ASSIGNED TASK. Would you output the following records verbatim and skip the images in them?

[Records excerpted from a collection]
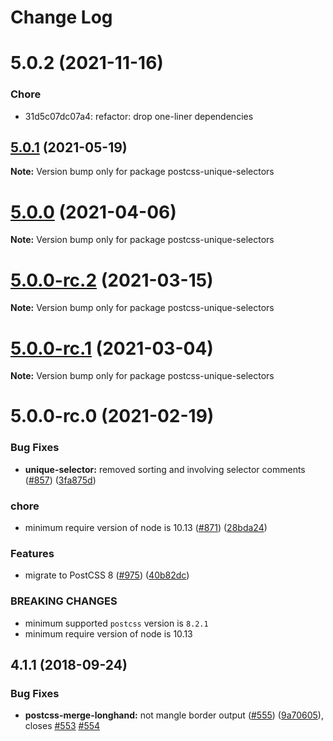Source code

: # Change Log

# 5.0.2 (2021-11-16)

### Chore

- 31d5c07dc07a4: refactor: drop one-liner dependencies

## [5.0.1](https://github.com/cssnano/cssnano/compare/postcss-unique-selectors@5.0.0...postcss-unique-selectors@5.0.1) (2021-05-19)

**Note:** Version bump only for package postcss-unique-selectors

# [5.0.0](https://github.com/cssnano/cssnano/compare/postcss-unique-selectors@5.0.0-rc.2...postcss-unique-selectors@5.0.0) (2021-04-06)

**Note:** Version bump only for package postcss-unique-selectors

# [5.0.0-rc.2](https://github.com/cssnano/cssnano/compare/postcss-unique-selectors@5.0.0-rc.1...postcss-unique-selectors@5.0.0-rc.2) (2021-03-15)

**Note:** Version bump only for package postcss-unique-selectors

# [5.0.0-rc.1](https://github.com/cssnano/cssnano/compare/postcss-unique-selectors@5.0.0-rc.0...postcss-unique-selectors@5.0.0-rc.1) (2021-03-04)

**Note:** Version bump only for package postcss-unique-selectors

# 5.0.0-rc.0 (2021-02-19)

### Bug Fixes

- **unique-selector:** removed sorting and involving selector comments ([#857](https://github.com/cssnano/cssnano/issues/857)) ([3fa875d](https://github.com/cssnano/cssnano/commit/3fa875dade2138e1a531dce1f8b79814cb39dbc9))

### chore

- minimum require version of node is 10.13 ([#871](https://github.com/cssnano/cssnano/issues/871)) ([28bda24](https://github.com/cssnano/cssnano/commit/28bda243e32ce3ba89b3c358a5f78727b3732f11))

### Features

- migrate to PostCSS 8 ([#975](https://github.com/cssnano/cssnano/issues/975)) ([40b82dc](https://github.com/cssnano/cssnano/commit/40b82dca7f53ac02cd4fe62846dec79b898ccb49))

### BREAKING CHANGES

- minimum supported `postcss` version is `8.2.1`
- minimum require version of node is 10.13

## 4.1.1 (2018-09-24)

### Bug Fixes

- **postcss-merge-longhand:** not mangle border output ([#555](https://github.com/cssnano/cssnano/issues/555)) ([9a70605](https://github.com/cssnano/cssnano/commit/9a706050b621e7795a9bf74eb7110b5c81804ffe)), closes [#553](https://github.com/cssnano/cssnano/issues/553) [#554](https://github.com/cssnano/cssnano/issues/554)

TASK OUTPUT.
Source code

: # Change Log

# 5.0.2 (2021-11-16)

### Chore

- 31d5c07dc07a4: refactor: drop one-liner dependencies

## [5.0.1](https://github.com/cssnano/cssnano/compare/postcss-unique-selectors@5.0.0...postcss-unique-selectors@5.0.1) (2021-05-19)

**Note:** Version bump only for package postcss-unique-selectors

# [5.0.0](https://github.com/cssnano/cssnano/compare/postcss-unique-selectors@5.0.0-rc.2...postcss-unique-selectors@5.0.0) (2021-04-06)

**Note:** Version bump only for package postcss-unique-selectors

# [5.0.0-rc.2](https://github.com/cssnano/cssnano/compare/postcss-unique-selectors@5.0.0-rc.1...postcss-unique-selectors@5.0.0-rc.2) (2021-03-15)

**Note:** Version bump only for package postcss-unique-selectors

# [5.0.0-rc.1](https://github.com/cssnano/cssnano/compare/postcss-unique-selectors@5.0.0-rc.0...postcss-unique-selectors@5.0.0-rc.1) (2021-03-04)

**Note:** Version bump only for package postcss-unique-selectors

# 5.0.0-rc.0 (2021-02-19)

### Bug Fixes

- **unique-selector:** removed sorting and involving selector comments ([#857](https://github.com/cssnano/cssnano/issues/857)) ([3fa875d](https://github.com/cssnano/cssnano/commit/3fa875dade2138e1a531dce1f8b79814cb39dbc9))

### chore

- minimum require version of node is 10.13 ([#871](https://github.com/cssnano/cssnano/issues/871)) ([28bda24](https://github.com/cssnano/cssnano/commit/28bda243e32ce3ba89b3c358a5f78727b3732f11))

### Features

- migrate to PostCSS 8 ([#975](https://github.com/cssnano/cssnano/issues/975)) ([40b82dc](https://github.com/cssnano/cssnano/commit/40b82dca7f53ac02cd4fe62846dec79b898ccb49))

### BREAKING CHANGES

- minimum supported `postcss` version is `8.2.1`
- minimum require version of node is 10.13

## 4.1.1 (2018-09-24)

### Bug Fixes

- **postcss-merge-longhand:** not mangle border output ([#555](https://github.com/cssnano/cssnano/issues/555)) ([9a70605](https://github.com/cssnano/cssnano/commit/9a706050b621e7795a9bf74eb7110b5c81804ffe)), closes [#553](https://github.com/cssnano/cssnano/issues/553) [#554](https://github.com/cssnano/cssnano/issues/554)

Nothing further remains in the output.